STUTTGART, Germany – As Sunisa Lee heard the national anthem play for her first world championship gold medal, her thoughts were back home in St. Paul.
Just two months have passed since Lee's father John injured his spine in a fall while helping trim a tree. He's undergoing rehab after suffering partial paralysis.
"It was amazing. I almost started crying. It just feels so surreal and I can't even believe that I'm here and I'm a world champion now. That's so crazy for me," Lee said after being part of the winning U.S. women's all-around team. "[I was] just thinking about the whole routine and my dad. I'm just super proud of this team."
The 16-year-old is at her first world championships after placing second behind only Simone Biles at U.S. nationals in August, days after her father was injured. She won national gold on the uneven bars then, the only athlete other than Biles to win an individual event.
Lee's father is following her progress closely.
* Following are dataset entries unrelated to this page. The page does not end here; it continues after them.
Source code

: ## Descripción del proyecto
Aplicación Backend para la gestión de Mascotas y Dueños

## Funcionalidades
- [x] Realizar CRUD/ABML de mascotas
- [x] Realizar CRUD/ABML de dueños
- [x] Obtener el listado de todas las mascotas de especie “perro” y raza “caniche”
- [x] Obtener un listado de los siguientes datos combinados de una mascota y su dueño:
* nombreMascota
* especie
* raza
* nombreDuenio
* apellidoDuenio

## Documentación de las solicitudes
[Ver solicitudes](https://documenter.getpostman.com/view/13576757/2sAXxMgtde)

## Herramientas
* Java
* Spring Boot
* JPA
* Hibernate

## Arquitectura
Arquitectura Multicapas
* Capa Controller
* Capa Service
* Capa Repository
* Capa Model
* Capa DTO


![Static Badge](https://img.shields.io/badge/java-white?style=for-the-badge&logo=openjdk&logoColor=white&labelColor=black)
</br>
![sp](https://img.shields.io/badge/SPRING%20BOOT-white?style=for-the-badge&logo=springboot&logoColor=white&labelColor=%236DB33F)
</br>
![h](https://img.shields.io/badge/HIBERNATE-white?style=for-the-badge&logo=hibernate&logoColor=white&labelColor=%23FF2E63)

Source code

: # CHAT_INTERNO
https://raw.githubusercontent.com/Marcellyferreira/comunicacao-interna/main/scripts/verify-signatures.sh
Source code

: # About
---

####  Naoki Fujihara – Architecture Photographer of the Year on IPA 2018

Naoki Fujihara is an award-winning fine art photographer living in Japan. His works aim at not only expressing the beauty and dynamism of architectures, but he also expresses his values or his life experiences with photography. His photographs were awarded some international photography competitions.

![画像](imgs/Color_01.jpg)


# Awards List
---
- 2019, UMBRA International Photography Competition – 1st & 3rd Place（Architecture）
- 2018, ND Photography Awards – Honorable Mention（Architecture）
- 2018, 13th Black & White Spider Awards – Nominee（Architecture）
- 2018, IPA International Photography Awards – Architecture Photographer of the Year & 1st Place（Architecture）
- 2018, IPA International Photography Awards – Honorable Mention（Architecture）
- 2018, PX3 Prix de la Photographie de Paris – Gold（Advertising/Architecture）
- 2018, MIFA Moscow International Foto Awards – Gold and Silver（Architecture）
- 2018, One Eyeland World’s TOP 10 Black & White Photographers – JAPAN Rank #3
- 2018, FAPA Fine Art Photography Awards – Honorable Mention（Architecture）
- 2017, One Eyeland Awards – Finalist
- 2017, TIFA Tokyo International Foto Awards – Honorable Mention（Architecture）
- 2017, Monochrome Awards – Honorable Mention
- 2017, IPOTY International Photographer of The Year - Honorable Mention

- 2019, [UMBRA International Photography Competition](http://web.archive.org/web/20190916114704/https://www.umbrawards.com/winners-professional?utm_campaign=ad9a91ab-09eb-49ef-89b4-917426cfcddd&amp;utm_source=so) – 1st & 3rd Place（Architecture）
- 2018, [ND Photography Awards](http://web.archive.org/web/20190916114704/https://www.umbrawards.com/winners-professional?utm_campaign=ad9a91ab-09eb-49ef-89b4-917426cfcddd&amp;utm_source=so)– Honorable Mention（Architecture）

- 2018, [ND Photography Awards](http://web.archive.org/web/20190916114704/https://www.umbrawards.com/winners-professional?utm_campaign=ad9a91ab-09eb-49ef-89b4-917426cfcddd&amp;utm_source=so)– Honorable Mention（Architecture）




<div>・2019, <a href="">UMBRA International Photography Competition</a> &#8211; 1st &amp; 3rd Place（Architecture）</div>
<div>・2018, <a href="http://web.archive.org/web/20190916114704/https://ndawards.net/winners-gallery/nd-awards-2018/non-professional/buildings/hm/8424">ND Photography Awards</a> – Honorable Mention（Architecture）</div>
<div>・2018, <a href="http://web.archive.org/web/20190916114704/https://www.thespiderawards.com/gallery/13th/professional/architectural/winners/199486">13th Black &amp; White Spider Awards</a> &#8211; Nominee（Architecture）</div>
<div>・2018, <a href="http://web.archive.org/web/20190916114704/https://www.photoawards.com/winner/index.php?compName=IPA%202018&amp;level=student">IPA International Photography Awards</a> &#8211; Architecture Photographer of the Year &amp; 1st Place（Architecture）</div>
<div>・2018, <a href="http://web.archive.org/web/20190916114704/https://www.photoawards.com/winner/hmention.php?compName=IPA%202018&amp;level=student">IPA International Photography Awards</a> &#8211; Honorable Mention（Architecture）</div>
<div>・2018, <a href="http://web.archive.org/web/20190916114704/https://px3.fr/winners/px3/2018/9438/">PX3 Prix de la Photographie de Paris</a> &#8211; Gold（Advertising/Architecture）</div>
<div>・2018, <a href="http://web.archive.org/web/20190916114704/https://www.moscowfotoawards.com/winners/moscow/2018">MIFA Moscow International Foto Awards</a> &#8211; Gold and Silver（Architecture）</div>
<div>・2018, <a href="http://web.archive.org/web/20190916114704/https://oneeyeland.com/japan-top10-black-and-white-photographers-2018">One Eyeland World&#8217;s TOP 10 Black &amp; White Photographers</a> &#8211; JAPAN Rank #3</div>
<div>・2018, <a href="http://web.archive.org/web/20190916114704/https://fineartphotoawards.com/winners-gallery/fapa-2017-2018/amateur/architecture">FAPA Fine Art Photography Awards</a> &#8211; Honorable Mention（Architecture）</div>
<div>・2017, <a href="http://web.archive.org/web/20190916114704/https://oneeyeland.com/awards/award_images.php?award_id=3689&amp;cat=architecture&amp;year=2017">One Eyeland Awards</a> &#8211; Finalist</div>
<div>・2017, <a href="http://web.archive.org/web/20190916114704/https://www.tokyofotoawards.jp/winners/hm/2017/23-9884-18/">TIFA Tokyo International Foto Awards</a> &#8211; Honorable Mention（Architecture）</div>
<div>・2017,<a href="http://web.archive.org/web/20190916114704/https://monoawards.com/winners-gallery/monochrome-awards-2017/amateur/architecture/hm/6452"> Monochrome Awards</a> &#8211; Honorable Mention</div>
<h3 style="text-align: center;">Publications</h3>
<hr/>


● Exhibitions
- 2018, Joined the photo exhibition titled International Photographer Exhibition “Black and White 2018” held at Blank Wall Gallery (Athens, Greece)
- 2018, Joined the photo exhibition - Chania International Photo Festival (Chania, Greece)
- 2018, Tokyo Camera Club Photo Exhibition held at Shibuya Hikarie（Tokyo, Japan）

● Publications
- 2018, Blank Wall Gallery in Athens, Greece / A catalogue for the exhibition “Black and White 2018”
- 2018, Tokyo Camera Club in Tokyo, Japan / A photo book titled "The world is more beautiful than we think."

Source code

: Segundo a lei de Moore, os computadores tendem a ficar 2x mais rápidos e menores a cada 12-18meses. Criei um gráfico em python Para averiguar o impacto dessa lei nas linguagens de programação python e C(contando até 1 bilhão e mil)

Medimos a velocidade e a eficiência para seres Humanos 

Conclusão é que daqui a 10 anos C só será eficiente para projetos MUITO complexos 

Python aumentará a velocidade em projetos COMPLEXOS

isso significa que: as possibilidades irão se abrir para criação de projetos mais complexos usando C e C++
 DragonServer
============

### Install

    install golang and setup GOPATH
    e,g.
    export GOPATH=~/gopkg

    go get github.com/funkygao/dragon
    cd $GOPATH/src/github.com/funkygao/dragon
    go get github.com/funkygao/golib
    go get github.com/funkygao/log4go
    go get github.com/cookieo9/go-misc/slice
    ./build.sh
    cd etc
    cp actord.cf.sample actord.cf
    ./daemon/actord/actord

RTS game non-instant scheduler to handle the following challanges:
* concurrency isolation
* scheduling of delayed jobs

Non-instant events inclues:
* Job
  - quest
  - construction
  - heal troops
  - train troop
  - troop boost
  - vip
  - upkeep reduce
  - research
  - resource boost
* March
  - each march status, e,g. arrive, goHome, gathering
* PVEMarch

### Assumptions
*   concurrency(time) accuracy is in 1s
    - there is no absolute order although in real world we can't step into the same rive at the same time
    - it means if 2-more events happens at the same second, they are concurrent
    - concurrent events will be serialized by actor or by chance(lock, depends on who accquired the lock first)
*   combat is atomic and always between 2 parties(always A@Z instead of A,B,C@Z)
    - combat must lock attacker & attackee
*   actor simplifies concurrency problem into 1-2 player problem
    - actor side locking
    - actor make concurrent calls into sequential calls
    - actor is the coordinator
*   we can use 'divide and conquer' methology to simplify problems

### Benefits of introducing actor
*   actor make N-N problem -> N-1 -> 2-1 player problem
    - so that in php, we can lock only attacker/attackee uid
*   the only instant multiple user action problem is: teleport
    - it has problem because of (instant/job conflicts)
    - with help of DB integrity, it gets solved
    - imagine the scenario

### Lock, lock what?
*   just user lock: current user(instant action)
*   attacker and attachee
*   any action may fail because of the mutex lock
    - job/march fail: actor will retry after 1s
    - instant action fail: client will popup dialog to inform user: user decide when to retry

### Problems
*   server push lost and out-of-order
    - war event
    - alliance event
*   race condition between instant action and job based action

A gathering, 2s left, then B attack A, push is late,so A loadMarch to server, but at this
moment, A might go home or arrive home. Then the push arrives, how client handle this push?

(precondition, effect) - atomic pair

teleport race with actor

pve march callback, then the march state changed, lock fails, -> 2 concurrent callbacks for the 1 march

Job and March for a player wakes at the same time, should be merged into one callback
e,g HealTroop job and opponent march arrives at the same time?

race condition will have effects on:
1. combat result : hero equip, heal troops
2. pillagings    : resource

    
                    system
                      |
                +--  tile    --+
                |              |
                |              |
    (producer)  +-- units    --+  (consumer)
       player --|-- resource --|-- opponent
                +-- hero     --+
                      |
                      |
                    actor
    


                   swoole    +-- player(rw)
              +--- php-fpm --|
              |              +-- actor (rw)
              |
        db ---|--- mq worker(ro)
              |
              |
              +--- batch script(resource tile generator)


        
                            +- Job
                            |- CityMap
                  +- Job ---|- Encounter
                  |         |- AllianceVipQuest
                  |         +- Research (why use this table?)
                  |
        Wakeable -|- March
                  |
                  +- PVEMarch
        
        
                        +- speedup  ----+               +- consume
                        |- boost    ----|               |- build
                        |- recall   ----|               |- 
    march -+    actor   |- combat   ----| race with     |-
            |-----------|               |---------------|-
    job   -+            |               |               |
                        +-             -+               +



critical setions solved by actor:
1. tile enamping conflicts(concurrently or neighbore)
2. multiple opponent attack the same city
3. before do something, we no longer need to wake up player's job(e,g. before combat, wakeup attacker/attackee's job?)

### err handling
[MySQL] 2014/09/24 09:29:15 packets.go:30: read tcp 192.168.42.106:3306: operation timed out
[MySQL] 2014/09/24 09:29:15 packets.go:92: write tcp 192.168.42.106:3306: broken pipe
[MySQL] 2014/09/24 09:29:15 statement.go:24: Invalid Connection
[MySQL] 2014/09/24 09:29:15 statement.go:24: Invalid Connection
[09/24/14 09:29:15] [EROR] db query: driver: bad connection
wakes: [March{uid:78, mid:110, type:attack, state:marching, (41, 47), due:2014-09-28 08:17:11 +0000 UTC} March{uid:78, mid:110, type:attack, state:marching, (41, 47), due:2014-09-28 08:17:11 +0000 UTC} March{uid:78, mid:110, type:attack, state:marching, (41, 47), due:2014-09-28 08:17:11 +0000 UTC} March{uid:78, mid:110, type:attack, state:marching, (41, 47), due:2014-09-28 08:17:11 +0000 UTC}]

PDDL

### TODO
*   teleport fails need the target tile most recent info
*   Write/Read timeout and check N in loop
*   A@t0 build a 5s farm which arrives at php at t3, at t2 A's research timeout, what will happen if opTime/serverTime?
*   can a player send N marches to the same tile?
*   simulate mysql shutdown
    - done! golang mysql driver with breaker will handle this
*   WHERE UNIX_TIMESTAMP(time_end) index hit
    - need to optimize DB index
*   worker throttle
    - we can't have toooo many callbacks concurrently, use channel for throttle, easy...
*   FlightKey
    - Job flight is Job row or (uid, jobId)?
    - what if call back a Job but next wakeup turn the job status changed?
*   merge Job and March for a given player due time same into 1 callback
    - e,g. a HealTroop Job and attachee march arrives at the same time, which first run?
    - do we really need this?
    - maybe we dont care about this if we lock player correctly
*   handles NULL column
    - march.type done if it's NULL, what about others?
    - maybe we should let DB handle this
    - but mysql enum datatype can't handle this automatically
"I FaceTimed him last night and he's telling me that he's super excited and proud, and he even woke up super early this morning just to watch," she said Tuesday.
Lee competed on the uneven bars, balance beam and floor in Germany. She showed resilience to recover from slipping off the beam — saying "the nerves got to me" after a long wait at the apparatus — to post the day's third-best score on the floor behind Biles and fellow American Jade Carey.
The U.S. team scored 172.330 points to beat second-place Russia by 5.801 points and win its seventh consecutive team title at an Olympics or world championships. It marked the fifth straight team victory at the world championships.
Lee's best event was the uneven bars, where she led the U.S. with a 14.733 score, the third-best mark in the competition.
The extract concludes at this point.